→ WHAT IS EXPECTED: Check every line of the material below, and show those that contain "Severus".

→ RECORD EXCERPTS:
%%
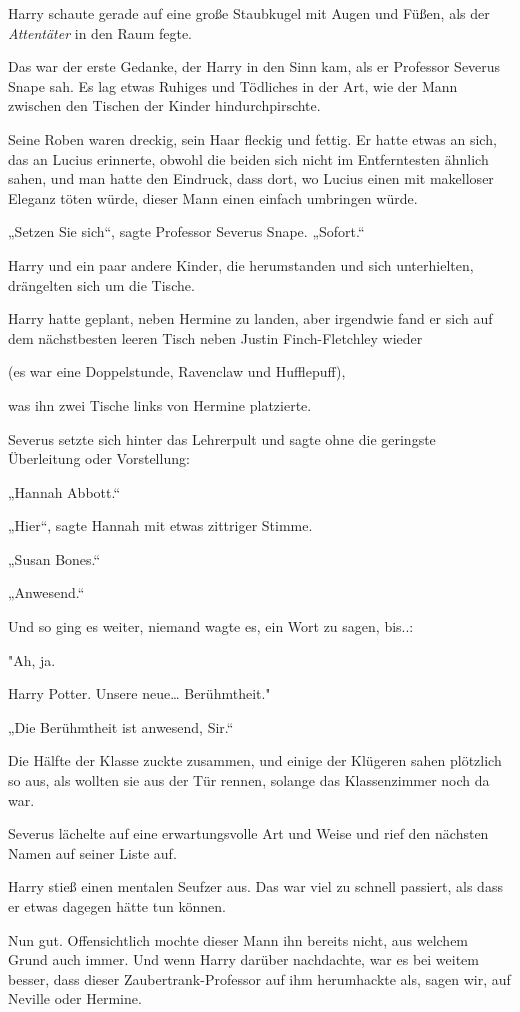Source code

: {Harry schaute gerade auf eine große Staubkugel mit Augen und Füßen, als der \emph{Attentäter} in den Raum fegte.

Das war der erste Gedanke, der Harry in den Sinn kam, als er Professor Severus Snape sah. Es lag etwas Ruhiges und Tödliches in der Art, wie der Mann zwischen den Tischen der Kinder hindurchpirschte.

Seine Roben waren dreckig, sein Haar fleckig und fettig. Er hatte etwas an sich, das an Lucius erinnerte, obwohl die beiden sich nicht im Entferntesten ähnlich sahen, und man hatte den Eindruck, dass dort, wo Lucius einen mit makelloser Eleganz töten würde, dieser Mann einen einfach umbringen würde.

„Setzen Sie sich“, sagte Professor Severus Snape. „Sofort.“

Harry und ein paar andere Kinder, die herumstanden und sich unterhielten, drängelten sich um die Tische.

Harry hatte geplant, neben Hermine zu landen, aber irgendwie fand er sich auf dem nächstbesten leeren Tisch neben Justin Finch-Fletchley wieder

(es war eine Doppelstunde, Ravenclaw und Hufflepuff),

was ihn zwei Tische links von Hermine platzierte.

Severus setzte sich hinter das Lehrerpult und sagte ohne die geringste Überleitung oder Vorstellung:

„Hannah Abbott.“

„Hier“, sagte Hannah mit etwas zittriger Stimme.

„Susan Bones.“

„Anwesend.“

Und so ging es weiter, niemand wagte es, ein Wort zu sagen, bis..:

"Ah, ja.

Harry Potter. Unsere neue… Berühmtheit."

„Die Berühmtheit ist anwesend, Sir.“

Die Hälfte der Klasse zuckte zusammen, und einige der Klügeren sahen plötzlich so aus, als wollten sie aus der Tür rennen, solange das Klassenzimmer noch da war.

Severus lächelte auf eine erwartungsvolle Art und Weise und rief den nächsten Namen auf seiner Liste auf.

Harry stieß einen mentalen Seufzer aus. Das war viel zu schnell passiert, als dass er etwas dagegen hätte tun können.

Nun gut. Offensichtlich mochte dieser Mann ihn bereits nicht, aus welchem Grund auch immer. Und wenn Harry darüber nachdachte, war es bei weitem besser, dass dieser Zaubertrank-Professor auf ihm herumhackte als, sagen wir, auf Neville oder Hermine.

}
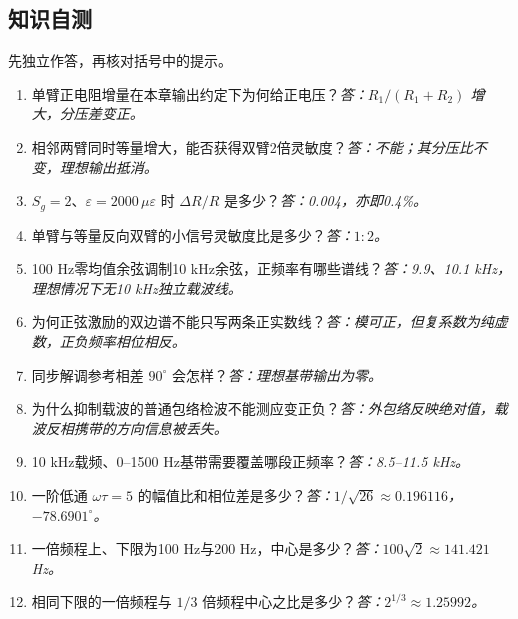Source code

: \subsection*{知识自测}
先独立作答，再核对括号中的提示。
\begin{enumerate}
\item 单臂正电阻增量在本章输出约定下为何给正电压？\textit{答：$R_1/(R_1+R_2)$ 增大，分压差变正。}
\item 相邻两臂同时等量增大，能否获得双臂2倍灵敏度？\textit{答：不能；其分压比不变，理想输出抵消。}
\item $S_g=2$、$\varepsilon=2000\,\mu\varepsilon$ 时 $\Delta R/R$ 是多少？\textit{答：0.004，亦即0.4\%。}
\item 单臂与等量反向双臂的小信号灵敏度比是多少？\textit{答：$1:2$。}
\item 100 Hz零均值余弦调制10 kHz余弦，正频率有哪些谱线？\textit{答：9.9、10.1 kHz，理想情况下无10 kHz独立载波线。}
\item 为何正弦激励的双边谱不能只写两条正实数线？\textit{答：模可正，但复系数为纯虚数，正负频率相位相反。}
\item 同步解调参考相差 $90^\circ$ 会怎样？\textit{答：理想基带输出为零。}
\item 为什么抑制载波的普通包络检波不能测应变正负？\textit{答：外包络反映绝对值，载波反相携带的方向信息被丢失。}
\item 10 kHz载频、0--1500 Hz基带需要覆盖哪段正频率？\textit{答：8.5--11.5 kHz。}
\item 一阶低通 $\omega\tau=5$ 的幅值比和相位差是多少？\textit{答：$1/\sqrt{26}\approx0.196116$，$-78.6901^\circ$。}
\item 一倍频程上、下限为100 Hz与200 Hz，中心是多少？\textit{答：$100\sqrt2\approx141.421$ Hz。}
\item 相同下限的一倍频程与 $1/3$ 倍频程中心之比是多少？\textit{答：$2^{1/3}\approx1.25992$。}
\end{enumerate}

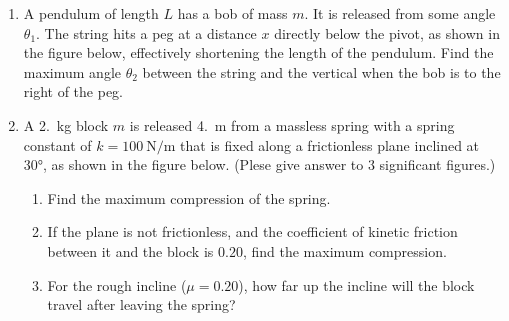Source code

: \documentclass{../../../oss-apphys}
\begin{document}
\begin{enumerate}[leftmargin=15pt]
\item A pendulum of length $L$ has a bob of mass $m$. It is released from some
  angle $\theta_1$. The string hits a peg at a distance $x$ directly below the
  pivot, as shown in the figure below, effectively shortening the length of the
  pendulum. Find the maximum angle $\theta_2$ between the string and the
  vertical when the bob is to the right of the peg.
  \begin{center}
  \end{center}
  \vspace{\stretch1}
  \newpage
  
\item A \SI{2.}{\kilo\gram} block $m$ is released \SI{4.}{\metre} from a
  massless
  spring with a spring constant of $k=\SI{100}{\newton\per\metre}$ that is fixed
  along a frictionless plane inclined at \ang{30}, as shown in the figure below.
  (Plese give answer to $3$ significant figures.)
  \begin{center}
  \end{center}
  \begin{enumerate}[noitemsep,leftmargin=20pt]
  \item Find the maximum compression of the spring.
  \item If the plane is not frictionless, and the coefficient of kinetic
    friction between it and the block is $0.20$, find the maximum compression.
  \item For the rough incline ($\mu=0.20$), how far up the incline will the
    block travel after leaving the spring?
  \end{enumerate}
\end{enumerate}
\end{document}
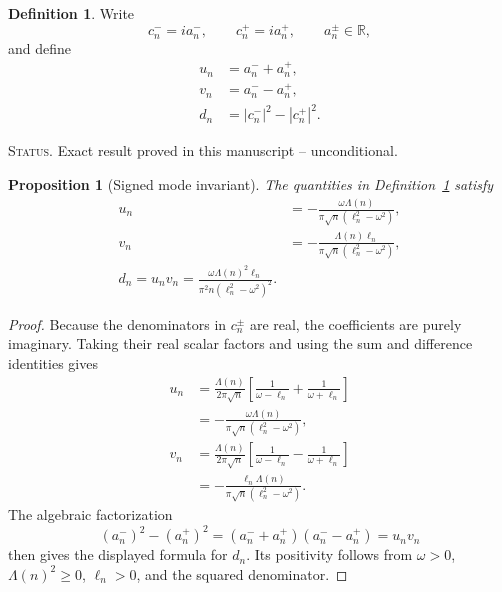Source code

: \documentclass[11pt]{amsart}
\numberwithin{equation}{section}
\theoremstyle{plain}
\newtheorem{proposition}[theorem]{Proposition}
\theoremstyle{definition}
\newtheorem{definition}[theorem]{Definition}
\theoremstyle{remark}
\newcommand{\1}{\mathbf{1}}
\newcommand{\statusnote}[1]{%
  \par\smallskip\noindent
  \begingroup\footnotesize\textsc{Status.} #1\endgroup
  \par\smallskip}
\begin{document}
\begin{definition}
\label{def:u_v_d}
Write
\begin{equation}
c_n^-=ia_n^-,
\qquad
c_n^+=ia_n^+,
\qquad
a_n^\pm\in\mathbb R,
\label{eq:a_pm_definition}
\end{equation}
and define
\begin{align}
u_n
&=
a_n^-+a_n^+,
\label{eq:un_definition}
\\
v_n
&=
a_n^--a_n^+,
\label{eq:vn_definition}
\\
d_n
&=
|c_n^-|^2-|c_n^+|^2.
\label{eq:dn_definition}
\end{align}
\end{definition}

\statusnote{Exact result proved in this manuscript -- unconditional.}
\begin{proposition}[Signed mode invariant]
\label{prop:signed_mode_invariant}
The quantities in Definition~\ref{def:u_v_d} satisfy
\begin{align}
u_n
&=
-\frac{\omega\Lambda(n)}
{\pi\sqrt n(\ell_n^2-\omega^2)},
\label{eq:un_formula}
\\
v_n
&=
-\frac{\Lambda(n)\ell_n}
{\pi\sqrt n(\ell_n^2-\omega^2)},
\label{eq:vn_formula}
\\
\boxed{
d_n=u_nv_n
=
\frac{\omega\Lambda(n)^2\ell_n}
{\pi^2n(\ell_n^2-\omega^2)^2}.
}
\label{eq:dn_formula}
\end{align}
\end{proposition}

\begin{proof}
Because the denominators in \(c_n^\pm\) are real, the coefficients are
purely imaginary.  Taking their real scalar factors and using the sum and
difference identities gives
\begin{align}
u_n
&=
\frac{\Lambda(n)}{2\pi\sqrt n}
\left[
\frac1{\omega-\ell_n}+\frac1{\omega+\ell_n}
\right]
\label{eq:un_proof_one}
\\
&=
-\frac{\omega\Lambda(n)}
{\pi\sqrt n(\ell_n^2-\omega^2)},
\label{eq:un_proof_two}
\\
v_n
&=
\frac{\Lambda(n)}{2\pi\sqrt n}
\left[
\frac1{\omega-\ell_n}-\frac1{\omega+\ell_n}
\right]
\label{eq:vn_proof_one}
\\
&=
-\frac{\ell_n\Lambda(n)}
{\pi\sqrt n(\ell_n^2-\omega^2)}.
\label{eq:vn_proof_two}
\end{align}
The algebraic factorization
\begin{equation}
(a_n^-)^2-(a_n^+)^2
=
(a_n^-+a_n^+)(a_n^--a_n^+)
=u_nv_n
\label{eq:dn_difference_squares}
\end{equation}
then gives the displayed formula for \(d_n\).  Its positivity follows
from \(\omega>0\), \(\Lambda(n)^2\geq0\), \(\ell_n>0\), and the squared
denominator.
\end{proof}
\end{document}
%%
→ WRITTEN SOLUTION:
Das war der erste Gedanke, der Harry in den Sinn kam, als er Professor Severus Snape sah. Es lag etwas Ruhiges und Tödliches in der Art, wie der Mann zwischen den Tischen der Kinder hindurchpirschte.
„Setzen Sie sich“, sagte Professor Severus Snape. „Sofort.“
Severus setzte sich hinter das Lehrerpult und sagte ohne die geringste Überleitung oder Vorstellung:
Severus lächelte auf eine erwartungsvolle Art und Weise und rief den nächsten Namen auf seiner Liste auf.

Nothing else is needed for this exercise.